Mi papá es un gato

Crítica de Iván Steinhardt - El rincón del cinéfilo

De vez en cuando sucede alguna situación insólita en el mundillo cinematográfico proveniente de Hollywood. Son esas producciones cuya gestación, desarrollo de rodaje y resultado final dejan más de una boca abierta, y no precisamente por el factor sorpresivo o la admiración. “Mi papá es un gato” es un ejemplo muy claro de lo expuesto, empezando por el título elegido para el estreno en nuestro país: Está más cerca de un titular de la revista Paparazzi que de un afiche cinematográfico.
Tom Brand (Kevin Spacey) es un multimillonario hombre de negocios de bienes raíces.

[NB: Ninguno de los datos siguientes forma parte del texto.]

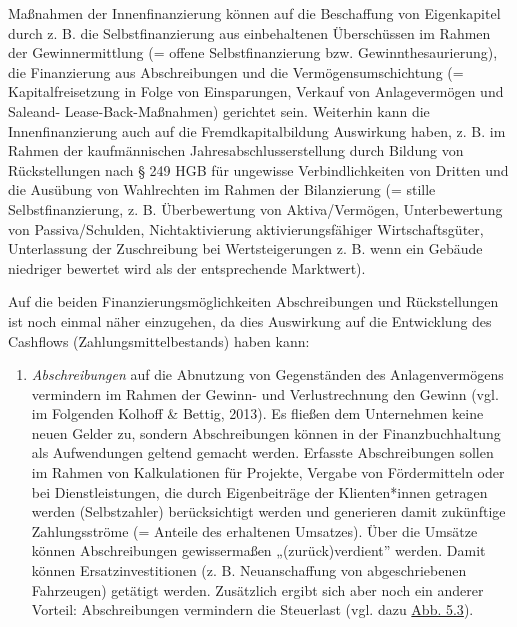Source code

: \documentclass[
  letterpaper,
]{book}
\providecommand{\tightlist}{%
  \setlength{\itemsep}{0pt}\setlength{\parskip}{0pt}}
\begin{document}
Maßnahmen der Innenfinanzierung können auf die Beschaffung von
Eigenkapitel durch z. B. die Selbstfinanzierung aus einbehaltenen
Überschüssen im Rahmen der Gewinnermittlung (= offene Selbstfinanzierung
bzw. Gewinnthesaurierung), die Finanzierung aus Abschreibungen und die
Vermögensumschichtung (= Kapitalfreisetzung in Folge von Einsparungen,
Verkauf von Anlagevermögen und Saleand- Lease-Back-Maßnahmen) gerichtet
sein. Weiterhin kann die Innenfinanzierung auch auf die
Fremdkapitalbildung Auswirkung haben, z. B. im Rahmen der kaufmännischen
Jahresabschlusserstellung durch Bildung von Rückstellungen nach § 249
HGB für ungewisse Verbindlichkeiten von Dritten und die Ausübung von
Wahlrechten im Rahmen der Bilanzierung (= stille Selbstfinanzierung, z.
B. Überbewertung von Aktiva/Vermögen, Unterbewertung von
Passiva/Schulden, Nichtaktivierung aktivierungsfähiger Wirtschaftsgüter,
Unterlassung der Zuschreibung bei Wertsteigerungen z. B. wenn ein
Gebäude niedriger bewertet wird als der entsprechende Marktwert).

Auf die beiden Finanzierungsmöglichkeiten Abschreibungen und
Rückstellungen ist noch einmal näher einzugehen, da dies Auswirkung auf
die Entwicklung des Cashflows (Zahlungsmittelbestands) haben kann:

\begin{enumerate}
\def\labelenumi{\arabic{enumi}.}
\tightlist
\item
  \emph{Abschreibungen} auf die Abnutzung von Gegenständen des
  Anlagenvermögens vermindern im Rahmen der Gewinn- und Verlustrechnung
  den Gewinn (vgl. im Folgenden Kolhoff \& Bettig, 2013). Es fließen dem
  Unternehmen keine neuen Gelder zu, sondern Abschreibungen können in
  der Finanzbuchhaltung als Aufwendungen geltend gemacht werden.
  Erfasste Abschreibungen sollen im Rahmen von Kalkulationen für
  Projekte, Vergabe von Fördermitteln oder bei Dienstleistungen, die
  durch Eigenbeiträge der Klienten*innen getragen werden (Selbstzahler)
  berücksichtigt werden und generieren damit zukünftige Zahlungsströme
  (= Anteile des erhaltenen Umsatzes). Über die Umsätze können
  Abschreibungen gewissermaßen „(zurück)verdient'' werden. Damit können
  Ersatzinvestitionen (z. B. Neuanschaffung von abgeschriebenen
  Fahrzeugen) getätigt werden. Zusätzlich ergibt sich aber noch ein
  anderer Vorteil: Abschreibungen vermindern die Steuerlast (vgl. dazu
  \hyperref[figure53]{Abb. 5.3}).
\end{enumerate}
\end{document}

Tiene tanta guita que hasta Carlos Slim tendría envidia. Además es misógino, ególatra, soberbio, insoportablemente pedante… uno intuye que don Brand va a sufrir algo que le va a dar una gran lección. Al olvidarse de su hija, decide regalarle un gato que compra en el boliche de Felix – jorobar, ¿hacía falta ese nombre? - (Christopher Walken), de impronta misteriosa como aquél viejito chino de “Gremlins” (Joe Dante, 1984). Me acuerdo y se me crispa la nuca… pero sigo.
No importa cómo (porque usted es espectador así que se calla, mira la pantalla y come pochoclos), pero entre la compra del “michifus” y un rayo fulminante, el cuerpo de Tom queda en coma y su alma va a parar al gato. Es decir, toda esa personalidad ahora la escuchamos en un gato de verdad.
Nada peor para una idea de este estilo que despreocuparse por el verosímil. Eso que hace creíble la historia. La sensación general presente en “Mi papá es un gato” es la de especular con la simpatía de los chicos por la impronta visual, en desmedro de construir una estructura sólida que pueda permanecer en la memoria. Nada de esto ocurre, al contrario. La subestimación de la inteligencia del público al que se apunta da un poco de vergüenza ajena. Una cosa es ser deliberadamente naif y otra muy distinta es ser inconscientemente tonto.
En todo caso, lo sorprendente de ésta película es el haber reunido un elenco semejante para semejante pavada. ¿Habrá llegado el “tarifazo” vernáculo allá, como para que gente tan premiada por sus trabajos (y no me refiero sólo al rubro actoral), se haya visto en la necesidad de formar parte de esta tomadura de pelo?
Algo así se hizo a principios de los noventa, pero con bebés en la intragable “Mirá quien habla” (Amy Heckerling, 1991), pero en aquella al menos se jugaba con ponerle voz (Bruce Willis por ejemplo) a la actitud, movimientos y gestos de bebés reales. Si se podía hacer algo peor, esta es la muestra cabal. Lamentablemente pensar en estos ejemplos es un ejercicio de rescate en la memoria referencial que uno ejerce como espectador. Este es uno de los casos en los cuales se nivela hacia abajo.